Work order:
Below are the records. List every line holding the word "three".

Records from a collection:
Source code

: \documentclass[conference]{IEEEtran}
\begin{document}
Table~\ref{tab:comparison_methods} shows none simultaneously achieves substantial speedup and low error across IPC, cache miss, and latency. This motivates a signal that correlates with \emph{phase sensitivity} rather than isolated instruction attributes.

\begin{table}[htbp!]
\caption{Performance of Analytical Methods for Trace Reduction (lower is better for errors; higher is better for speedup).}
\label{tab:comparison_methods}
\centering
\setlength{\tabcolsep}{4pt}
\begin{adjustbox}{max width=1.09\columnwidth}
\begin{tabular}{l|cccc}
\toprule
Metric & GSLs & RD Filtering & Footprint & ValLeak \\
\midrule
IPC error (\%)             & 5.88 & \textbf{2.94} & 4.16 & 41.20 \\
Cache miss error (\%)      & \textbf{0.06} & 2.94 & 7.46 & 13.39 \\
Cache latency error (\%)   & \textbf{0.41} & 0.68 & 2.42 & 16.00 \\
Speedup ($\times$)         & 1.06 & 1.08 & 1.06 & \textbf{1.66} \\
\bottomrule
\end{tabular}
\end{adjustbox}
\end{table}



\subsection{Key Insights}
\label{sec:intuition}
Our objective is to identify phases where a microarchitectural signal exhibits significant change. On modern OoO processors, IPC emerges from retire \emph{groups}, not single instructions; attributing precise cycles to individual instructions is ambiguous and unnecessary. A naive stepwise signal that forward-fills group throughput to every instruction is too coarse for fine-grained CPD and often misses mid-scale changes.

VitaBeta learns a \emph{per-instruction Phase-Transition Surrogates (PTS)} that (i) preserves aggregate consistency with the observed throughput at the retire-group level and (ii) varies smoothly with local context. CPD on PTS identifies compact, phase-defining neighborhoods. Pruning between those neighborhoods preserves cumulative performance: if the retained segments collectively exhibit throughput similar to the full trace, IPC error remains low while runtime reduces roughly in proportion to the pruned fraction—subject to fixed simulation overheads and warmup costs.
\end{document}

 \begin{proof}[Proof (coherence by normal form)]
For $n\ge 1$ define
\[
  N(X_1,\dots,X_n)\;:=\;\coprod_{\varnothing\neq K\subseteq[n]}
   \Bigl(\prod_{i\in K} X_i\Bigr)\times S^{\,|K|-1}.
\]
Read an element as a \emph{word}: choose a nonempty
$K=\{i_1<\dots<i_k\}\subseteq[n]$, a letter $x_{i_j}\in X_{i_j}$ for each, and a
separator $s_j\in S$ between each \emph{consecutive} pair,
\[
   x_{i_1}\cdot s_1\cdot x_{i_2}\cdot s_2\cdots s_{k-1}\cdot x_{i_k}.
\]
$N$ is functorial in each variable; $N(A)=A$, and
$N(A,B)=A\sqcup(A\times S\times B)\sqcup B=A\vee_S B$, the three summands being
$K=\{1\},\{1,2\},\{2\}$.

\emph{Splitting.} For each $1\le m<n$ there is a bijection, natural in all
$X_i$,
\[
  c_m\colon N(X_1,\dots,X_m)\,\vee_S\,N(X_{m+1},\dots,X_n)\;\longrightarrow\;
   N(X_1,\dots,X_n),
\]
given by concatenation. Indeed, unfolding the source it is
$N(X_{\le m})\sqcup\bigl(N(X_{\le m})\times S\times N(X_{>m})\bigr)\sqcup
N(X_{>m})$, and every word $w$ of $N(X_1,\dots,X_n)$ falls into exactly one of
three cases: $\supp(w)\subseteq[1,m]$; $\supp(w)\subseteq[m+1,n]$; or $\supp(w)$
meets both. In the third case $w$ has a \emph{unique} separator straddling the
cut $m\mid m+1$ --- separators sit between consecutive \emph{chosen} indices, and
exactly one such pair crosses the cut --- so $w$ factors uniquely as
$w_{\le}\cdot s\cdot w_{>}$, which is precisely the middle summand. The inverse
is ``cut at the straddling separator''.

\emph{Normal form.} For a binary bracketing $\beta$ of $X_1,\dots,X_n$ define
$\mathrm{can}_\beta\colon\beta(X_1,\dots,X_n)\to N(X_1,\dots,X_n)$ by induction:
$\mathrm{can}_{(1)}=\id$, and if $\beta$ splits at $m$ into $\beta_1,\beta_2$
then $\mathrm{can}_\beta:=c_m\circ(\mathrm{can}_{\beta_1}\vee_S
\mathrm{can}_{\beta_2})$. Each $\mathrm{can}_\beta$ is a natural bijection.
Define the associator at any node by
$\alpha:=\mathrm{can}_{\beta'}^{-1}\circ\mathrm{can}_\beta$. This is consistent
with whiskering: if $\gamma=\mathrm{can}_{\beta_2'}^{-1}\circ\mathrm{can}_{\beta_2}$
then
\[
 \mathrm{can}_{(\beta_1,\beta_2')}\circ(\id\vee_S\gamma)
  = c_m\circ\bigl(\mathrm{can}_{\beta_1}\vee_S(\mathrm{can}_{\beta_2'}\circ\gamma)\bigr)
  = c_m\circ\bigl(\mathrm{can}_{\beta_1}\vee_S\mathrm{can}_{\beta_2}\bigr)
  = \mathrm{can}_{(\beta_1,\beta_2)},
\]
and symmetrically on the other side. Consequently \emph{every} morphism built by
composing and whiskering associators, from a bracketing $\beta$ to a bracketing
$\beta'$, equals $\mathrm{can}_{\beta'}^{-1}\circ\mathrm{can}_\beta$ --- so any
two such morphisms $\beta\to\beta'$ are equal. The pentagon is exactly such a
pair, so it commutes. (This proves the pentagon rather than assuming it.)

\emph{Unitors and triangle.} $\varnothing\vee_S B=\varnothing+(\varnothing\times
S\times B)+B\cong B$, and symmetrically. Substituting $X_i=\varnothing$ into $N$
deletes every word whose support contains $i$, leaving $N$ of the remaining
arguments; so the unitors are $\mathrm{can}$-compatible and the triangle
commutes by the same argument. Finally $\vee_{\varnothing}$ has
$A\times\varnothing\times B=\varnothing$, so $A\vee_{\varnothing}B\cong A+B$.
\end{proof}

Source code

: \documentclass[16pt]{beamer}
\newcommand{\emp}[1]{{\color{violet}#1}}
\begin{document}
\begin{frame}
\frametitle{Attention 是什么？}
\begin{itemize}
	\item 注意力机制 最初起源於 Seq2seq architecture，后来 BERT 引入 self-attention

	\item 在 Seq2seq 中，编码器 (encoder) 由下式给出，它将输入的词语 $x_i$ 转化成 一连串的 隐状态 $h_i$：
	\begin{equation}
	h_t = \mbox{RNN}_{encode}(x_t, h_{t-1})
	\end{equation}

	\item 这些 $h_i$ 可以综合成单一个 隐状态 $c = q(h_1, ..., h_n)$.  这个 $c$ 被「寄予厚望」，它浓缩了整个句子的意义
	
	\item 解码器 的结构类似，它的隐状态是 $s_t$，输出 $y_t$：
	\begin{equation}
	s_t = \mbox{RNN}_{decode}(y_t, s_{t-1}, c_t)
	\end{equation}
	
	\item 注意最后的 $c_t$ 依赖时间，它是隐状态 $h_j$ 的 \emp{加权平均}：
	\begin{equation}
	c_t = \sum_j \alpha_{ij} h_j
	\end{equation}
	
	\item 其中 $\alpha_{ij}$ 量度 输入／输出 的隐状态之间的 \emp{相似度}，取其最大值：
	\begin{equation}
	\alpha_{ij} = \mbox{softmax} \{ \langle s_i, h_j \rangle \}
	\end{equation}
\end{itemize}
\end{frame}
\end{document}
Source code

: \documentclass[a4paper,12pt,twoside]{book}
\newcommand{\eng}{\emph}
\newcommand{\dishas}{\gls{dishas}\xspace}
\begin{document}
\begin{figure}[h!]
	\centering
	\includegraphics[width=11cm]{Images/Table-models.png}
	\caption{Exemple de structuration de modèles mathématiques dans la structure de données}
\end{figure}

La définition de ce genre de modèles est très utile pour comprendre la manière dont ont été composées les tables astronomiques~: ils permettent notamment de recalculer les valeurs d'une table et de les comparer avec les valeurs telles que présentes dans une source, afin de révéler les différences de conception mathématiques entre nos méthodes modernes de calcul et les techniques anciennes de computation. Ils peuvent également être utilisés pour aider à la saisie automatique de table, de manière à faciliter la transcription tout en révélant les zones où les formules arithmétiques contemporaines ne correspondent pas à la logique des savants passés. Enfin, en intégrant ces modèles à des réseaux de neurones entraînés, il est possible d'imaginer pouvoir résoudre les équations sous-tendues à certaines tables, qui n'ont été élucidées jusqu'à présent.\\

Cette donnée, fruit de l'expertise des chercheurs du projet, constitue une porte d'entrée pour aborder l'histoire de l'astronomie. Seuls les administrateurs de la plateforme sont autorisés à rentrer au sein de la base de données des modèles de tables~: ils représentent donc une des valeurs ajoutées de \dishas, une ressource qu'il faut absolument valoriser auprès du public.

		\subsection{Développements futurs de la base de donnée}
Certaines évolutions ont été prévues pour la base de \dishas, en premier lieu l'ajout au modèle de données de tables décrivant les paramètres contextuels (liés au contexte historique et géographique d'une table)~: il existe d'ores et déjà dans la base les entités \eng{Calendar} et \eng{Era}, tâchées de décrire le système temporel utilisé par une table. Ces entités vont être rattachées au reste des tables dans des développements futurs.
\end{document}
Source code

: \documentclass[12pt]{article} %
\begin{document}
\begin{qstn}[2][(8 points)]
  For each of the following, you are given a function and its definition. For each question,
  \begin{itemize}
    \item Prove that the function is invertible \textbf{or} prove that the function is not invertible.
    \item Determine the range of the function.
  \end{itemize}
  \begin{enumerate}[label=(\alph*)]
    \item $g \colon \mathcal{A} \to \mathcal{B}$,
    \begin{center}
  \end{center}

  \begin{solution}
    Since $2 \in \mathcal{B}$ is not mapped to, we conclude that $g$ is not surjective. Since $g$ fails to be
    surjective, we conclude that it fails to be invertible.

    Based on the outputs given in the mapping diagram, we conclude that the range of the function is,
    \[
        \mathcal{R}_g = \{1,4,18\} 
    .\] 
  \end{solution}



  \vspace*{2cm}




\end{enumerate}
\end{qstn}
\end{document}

Response area:
$N(A,B)=A\sqcup(A\times S\times B)\sqcup B=A\vee_S B$, the three summands being
three cases: $\supp(w)\subseteq[1,m]$; $\supp(w)\subseteq[m+1,n]$; or $\supp(w)$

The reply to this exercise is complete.